1. Economic growth is the improvement in a country’s productive capacity during short period. It is the yearly increase in country’s GDP.

Answer: Ability to produce goods.

2. The equilibrium quantity and price of a commodity is determined by the changes in demand and supply curve of a commodity. Any change in demand and supply curve changes the equilibrium condition of the market. But the changes in equilibrium price and equilibrium quantity depends upon the extent to which the supply and demand curve change. To what extent the price and equilibrium quantity changes depends upon the relative extent of change in demand and supply curves. Between the demand and supply, when one variable is change (either demand or supply) the price and quantity is determinate as we able to know to what extent the one variable change in relation to other. But when both the variables are changing the price and quantity is indeterminate as we unable to know the magnitude of the change in supply and demand.
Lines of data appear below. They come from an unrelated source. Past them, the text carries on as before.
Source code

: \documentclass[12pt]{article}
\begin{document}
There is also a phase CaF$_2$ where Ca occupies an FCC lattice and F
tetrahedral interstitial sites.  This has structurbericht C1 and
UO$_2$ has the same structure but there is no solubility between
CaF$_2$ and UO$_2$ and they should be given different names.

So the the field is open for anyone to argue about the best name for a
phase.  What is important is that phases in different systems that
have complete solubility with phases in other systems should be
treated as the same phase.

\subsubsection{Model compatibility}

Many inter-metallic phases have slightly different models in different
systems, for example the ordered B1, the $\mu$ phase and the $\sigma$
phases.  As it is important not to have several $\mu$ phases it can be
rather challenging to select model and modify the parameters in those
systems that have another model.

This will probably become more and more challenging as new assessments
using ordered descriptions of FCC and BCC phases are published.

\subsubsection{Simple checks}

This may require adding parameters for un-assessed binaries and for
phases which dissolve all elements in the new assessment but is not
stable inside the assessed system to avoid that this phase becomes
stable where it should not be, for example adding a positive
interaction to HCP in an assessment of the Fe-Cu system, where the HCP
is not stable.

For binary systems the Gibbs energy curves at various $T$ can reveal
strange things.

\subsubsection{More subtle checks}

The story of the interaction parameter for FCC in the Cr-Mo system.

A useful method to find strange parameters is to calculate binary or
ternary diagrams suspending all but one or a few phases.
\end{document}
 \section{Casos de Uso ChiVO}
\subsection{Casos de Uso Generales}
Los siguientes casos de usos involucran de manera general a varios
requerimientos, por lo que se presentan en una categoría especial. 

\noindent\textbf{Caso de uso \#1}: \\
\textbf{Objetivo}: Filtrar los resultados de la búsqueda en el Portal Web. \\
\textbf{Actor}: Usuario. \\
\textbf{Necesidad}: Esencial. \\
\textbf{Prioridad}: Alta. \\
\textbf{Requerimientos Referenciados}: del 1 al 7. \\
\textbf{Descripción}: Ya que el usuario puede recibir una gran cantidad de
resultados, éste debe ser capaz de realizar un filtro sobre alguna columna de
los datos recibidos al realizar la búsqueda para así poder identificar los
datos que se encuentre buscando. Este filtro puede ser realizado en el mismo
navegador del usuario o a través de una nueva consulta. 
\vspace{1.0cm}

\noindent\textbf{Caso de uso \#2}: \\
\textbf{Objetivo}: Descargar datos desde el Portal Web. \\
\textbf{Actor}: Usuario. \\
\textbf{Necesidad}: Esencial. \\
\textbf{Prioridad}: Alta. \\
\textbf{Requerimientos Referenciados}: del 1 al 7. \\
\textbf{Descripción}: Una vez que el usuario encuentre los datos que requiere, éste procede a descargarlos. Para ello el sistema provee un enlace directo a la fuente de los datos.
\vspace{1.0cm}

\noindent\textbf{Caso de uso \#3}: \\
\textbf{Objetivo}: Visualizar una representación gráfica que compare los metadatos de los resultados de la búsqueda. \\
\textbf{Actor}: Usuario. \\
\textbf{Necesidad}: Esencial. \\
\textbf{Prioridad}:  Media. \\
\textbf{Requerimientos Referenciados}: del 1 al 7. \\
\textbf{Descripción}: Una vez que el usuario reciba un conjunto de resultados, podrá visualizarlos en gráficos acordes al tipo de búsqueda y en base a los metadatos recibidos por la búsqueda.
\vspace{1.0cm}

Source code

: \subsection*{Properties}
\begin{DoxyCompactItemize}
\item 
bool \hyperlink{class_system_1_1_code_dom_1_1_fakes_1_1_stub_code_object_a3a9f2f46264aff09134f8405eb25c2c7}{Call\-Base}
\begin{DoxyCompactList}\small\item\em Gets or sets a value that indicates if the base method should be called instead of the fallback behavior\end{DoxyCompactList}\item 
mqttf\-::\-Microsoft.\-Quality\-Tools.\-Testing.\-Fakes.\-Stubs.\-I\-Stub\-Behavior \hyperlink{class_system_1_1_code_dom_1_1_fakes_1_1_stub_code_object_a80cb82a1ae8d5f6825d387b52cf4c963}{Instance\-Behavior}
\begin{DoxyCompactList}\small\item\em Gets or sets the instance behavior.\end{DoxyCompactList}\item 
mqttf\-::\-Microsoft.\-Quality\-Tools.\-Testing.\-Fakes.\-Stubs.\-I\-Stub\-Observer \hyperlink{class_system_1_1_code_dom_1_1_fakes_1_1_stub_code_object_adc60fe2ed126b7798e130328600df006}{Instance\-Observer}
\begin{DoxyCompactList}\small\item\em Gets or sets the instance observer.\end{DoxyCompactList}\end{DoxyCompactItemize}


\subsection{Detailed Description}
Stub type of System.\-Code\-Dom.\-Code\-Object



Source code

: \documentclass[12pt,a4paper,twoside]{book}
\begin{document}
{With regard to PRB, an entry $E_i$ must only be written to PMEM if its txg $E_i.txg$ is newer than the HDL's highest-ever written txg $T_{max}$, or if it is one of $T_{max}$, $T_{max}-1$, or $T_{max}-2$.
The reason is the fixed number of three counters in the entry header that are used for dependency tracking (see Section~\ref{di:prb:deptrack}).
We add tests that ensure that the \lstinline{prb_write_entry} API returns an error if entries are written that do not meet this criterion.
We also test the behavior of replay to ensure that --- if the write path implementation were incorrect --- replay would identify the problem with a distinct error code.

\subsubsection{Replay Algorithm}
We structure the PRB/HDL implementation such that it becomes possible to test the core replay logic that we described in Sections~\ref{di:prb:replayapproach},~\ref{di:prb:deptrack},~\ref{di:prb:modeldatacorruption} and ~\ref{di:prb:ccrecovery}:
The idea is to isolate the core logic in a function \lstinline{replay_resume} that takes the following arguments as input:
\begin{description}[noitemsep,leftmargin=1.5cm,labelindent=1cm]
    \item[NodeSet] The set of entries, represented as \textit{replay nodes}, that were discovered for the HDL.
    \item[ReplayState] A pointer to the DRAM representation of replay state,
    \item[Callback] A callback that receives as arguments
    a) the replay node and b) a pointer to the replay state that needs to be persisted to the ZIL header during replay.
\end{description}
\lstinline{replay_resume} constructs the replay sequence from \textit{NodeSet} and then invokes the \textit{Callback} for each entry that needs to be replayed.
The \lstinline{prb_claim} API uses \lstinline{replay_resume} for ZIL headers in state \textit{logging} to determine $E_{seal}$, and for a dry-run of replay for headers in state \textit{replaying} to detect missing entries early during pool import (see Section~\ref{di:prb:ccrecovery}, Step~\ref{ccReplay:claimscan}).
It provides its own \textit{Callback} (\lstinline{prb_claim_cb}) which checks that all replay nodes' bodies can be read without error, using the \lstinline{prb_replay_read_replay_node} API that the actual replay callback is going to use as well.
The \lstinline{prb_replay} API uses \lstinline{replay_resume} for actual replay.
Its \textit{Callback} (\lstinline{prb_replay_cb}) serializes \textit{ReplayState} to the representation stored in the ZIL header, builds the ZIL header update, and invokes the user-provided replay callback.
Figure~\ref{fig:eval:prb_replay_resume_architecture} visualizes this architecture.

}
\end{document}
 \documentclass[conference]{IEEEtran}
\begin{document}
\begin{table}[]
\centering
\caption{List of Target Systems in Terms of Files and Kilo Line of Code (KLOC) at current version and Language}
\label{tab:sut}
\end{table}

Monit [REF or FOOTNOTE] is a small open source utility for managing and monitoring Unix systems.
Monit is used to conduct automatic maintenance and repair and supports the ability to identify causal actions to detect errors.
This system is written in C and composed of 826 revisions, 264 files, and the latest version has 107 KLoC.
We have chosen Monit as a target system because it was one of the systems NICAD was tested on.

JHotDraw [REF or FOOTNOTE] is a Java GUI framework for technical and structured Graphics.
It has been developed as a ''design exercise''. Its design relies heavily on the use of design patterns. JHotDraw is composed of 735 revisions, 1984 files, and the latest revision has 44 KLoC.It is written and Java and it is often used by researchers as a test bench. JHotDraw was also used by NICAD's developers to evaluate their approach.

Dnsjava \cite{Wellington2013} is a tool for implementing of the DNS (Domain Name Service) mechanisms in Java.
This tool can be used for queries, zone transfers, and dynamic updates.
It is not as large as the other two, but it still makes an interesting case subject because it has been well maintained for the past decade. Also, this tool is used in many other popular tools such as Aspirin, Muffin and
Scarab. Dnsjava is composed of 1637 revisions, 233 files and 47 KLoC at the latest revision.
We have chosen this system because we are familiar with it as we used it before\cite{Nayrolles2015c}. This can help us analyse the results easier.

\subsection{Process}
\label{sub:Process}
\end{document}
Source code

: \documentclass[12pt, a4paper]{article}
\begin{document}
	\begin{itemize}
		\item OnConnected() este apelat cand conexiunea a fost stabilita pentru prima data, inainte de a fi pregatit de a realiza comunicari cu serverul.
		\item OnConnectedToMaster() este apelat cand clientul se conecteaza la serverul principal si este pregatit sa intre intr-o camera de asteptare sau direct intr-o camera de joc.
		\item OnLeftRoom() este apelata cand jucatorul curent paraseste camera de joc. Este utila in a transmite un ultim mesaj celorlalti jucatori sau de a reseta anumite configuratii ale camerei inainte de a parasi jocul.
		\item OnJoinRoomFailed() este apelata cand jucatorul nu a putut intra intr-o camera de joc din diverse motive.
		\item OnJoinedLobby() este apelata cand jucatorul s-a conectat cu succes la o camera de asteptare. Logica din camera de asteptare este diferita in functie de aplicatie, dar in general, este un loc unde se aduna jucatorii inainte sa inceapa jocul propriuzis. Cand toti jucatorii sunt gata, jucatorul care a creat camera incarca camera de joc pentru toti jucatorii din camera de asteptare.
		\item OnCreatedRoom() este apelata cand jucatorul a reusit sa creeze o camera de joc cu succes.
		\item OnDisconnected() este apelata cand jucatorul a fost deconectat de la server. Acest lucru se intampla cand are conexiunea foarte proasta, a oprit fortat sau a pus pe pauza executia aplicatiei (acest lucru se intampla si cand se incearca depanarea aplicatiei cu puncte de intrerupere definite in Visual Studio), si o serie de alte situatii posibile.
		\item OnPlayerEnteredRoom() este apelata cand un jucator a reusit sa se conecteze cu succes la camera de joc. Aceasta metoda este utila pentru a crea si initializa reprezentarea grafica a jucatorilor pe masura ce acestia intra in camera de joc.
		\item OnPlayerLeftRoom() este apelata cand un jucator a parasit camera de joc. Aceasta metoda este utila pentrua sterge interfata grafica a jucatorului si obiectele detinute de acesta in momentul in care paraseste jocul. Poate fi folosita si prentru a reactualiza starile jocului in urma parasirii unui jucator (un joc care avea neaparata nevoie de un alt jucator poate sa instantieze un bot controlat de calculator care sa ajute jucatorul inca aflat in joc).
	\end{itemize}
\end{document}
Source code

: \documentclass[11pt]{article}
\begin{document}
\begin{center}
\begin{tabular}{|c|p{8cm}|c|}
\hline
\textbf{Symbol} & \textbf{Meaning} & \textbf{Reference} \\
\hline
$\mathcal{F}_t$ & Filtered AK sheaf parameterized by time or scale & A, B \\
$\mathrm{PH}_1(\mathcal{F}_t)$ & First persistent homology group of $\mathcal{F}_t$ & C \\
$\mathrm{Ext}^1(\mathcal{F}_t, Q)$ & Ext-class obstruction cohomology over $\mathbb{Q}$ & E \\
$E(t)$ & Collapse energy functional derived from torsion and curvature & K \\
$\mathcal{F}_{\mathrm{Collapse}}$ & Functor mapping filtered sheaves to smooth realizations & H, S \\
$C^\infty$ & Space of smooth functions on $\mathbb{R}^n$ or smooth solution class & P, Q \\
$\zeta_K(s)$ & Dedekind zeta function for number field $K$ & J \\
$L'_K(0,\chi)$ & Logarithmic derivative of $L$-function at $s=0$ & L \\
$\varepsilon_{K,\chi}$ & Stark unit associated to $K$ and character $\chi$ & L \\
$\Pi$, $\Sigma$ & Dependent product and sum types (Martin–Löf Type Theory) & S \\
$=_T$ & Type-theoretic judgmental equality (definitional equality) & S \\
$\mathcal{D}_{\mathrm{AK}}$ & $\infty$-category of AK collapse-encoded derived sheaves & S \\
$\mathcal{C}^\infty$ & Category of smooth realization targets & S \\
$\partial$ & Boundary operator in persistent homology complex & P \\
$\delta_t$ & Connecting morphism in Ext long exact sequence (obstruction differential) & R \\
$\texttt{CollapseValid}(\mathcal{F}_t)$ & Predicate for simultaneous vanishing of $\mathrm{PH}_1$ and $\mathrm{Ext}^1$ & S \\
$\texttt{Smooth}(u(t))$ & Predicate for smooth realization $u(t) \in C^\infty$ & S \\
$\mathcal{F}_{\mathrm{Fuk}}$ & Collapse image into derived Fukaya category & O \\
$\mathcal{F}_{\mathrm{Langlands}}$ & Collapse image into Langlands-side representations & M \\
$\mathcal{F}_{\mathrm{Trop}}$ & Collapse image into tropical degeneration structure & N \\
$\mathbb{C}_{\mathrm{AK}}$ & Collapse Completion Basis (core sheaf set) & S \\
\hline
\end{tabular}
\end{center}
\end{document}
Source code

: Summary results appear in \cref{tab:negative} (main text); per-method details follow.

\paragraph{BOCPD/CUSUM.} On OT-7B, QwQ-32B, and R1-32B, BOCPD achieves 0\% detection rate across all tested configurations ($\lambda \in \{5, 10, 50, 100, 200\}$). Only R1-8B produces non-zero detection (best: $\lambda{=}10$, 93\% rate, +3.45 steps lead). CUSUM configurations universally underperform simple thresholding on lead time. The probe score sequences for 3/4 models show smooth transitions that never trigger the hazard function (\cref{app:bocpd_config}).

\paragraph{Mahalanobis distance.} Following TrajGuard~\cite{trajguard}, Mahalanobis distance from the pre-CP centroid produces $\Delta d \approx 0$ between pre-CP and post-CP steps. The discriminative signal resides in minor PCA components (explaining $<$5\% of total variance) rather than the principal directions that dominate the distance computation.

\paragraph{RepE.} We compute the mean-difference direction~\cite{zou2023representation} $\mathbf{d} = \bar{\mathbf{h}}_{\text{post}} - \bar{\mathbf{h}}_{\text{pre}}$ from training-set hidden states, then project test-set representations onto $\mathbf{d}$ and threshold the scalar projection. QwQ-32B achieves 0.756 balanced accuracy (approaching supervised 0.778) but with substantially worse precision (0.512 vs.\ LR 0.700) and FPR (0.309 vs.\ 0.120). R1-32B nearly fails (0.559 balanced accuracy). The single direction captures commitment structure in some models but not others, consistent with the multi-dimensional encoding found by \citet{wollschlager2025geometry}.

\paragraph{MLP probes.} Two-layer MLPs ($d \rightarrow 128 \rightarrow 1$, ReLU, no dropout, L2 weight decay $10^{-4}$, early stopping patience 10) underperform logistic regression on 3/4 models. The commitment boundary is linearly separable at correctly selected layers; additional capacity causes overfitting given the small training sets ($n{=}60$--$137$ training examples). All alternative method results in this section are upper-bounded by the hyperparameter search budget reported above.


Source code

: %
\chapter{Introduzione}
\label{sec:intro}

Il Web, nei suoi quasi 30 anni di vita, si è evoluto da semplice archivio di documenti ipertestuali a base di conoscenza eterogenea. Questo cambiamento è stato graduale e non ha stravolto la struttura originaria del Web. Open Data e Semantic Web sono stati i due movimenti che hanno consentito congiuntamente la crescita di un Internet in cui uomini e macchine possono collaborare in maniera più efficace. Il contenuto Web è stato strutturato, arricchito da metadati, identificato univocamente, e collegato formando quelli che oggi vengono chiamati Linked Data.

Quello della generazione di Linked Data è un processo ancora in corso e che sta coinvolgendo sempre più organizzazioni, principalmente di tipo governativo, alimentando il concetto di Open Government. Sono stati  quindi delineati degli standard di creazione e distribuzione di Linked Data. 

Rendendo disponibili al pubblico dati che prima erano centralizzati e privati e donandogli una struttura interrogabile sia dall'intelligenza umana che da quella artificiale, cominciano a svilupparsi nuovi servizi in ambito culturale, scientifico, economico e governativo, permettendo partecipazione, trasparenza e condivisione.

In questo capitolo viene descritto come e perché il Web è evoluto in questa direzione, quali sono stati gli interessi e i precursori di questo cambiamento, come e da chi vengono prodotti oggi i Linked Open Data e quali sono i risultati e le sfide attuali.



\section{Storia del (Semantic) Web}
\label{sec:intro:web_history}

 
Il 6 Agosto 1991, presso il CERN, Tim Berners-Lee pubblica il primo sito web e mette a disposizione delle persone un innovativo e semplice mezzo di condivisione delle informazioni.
Answer: equilibrium price and equilibrium quantity are indeterminate.

3. An individual attains maximum satisfaction when the marginal utility of the commodity is equal to the marginal utility of money he pays for the commodity. He continues to buy and consumes the commodity till its marginal utility is equal to the price he paid for the commodity. The consumer attains equilibrium or maximum satisfaction when the marginal utility of the commodity is equal to the marginal utility money or price he paid for the commodity. Thus a consumer continues to buy a commodity until after the marginal benefit of additional consumption is equal to its cost.